Mutual Mobile: The Company With Five Co-Founders


Tucked in a neighborhood in Austin’s West Campus district are unassuming cottages where five university students met with a big idea in mind.

Fast forward five years, the five founders are living that big idea with Mutual Mobile: an Austin-based mobile agency that specializes in creating mobile products for large brands. The company has expanded to over 300 employees in two offices – the other in Hyderabad, India, where one of the founders and Co-CEO, Tarun Nimmagadda, is from – with over 400 clients including Audi, Google and Pearson.

Sam Gaddis, Mutual Mobile’s Chief Marketing Officer and one of the five founders, said that while current Chairman of the Board John Arrow had brought the team together, they all had a skill set to contribute.

“I know five founding members seems crazy but I don’t think we would have been successful otherwise,” he said. “It’s much easier to do all the things that are exhausting when you have a stake in the company.”

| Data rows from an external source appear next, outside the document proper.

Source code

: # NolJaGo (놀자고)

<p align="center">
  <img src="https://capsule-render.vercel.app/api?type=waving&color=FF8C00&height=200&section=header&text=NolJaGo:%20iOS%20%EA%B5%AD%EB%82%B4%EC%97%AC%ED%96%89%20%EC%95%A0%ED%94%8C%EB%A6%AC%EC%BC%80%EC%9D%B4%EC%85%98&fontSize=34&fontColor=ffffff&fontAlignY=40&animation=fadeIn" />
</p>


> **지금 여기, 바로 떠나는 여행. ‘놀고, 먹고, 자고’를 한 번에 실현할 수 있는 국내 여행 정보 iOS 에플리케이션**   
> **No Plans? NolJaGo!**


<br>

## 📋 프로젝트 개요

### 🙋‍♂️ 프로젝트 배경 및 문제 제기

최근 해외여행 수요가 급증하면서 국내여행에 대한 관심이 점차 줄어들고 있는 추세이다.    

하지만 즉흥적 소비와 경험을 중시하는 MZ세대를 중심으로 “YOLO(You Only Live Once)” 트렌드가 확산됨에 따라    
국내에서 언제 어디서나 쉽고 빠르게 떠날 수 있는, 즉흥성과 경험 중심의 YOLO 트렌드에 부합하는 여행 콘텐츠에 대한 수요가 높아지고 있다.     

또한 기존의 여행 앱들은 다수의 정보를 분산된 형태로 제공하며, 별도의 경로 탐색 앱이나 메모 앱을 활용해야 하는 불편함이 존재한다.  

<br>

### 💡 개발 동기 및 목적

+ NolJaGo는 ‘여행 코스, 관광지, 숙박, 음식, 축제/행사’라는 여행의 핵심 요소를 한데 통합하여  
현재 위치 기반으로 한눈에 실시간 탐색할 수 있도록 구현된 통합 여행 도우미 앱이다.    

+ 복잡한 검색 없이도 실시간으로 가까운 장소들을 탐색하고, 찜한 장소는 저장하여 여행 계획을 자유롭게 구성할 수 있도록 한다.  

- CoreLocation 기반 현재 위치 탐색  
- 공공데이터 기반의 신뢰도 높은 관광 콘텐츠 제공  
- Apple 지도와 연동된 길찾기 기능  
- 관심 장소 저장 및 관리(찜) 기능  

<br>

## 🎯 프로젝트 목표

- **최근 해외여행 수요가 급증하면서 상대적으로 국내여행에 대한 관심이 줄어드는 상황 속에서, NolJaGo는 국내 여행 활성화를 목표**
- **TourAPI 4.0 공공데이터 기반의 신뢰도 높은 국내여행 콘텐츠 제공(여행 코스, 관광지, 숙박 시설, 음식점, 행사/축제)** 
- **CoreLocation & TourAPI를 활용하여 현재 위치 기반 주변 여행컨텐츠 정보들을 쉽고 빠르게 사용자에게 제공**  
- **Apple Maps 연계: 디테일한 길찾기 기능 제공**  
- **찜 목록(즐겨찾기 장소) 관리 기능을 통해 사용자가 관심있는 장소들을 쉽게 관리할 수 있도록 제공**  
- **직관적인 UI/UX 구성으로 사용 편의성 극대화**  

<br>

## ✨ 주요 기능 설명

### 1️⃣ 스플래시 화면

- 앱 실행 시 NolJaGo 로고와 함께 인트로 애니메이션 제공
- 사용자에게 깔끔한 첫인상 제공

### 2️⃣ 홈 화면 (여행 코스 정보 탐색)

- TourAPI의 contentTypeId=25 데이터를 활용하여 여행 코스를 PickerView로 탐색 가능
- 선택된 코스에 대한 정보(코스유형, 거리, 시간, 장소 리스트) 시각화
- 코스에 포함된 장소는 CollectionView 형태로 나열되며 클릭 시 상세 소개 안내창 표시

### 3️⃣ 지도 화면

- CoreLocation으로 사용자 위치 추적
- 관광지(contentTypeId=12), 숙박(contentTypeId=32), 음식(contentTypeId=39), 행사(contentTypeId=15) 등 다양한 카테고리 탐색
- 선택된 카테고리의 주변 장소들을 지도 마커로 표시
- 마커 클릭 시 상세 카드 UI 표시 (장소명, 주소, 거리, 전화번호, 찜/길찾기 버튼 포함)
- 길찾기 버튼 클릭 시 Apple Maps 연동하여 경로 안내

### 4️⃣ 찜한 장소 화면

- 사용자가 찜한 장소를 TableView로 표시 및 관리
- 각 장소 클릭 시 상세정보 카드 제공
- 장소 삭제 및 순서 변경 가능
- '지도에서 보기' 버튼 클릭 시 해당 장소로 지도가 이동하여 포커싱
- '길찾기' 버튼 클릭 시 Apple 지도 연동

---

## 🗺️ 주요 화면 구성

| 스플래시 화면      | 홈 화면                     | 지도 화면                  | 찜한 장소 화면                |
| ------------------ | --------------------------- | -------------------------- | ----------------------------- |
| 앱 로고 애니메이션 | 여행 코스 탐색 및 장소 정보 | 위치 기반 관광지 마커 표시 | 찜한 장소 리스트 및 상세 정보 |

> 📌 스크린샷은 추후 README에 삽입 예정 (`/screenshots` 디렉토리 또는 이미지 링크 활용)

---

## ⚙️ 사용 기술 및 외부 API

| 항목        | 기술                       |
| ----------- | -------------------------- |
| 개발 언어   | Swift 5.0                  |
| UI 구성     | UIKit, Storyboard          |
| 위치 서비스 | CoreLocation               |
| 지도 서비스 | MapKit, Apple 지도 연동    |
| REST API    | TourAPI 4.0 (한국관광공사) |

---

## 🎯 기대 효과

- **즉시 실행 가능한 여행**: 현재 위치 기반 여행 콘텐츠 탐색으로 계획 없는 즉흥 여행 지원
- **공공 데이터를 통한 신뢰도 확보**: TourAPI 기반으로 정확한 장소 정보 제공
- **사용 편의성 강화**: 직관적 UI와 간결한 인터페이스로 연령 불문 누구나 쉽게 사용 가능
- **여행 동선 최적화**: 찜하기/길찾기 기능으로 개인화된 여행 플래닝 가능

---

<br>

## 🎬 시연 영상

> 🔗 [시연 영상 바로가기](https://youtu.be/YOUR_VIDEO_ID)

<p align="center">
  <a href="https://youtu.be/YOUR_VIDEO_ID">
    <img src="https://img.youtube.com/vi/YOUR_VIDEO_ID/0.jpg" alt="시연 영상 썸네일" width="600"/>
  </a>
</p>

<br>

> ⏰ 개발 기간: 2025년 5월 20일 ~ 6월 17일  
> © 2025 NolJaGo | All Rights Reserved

Sam Gaddis, Chief Marketing Officer. Photo by: Cassie Gallegos
Sam Gaddis, Mutual Mobile’s Chief Marketing Officer. Photo by: Cassie Gallegos

One of Mutual Mobile’s most recent and significant developments was its partnership with WPP Digital. Acquiring a minority interest in the company in August 2013, WPP Digital met all the standards the Mutual Mobile team was looking for in a partner.

“We wanted to find a partner who could help us take the business to the next level without compromising our independence,” Gaddis said. “We were wholly unwilling to give that up and that’s why it took so long to find what we were looking for.”

Thus far, the founding members think the process has paid off. Even before the partnership was finalized last August, Mutual Mobile’s un-audited revenue was $25.7 million with total net assets of approximately $4 million, as of Dec. 31, 2012.

The company’s early success had much to do with the fact that little competition existed when Mutual Mobile was founded.

“We were advertising app development services with no competition for about a year to a year and a half,” Gaddis said.

“By the time the big guys came in, we already had a portfolio. If we had a chance to compete, we would always win.”

At first, Mutual Mobile took any business they could take, often individuals or small businesses. When they started receiving calls from larger companies, they made a choice to stop their business with smaller companies and focus on the larger ones.

“We started getting a mix of actual companies and they seemed to be much easier to deal with,” Gaddis said. “We moved over to enterprise and that was a huge, conscious decision. When you graph our revenue, you can see how it hit us before it paid off.”

“For a long time, we were building products that met the business’ needs,” he said. “We found the most interesting projects were taking the user need into account.”

He added that one project that reflects those values and is their partnership with Union Bank. The bank approached Mutual Mobile insisting that people choose who to bank with not because of the reasons they used to – proximity to the branch, etc. – but for the digital experience.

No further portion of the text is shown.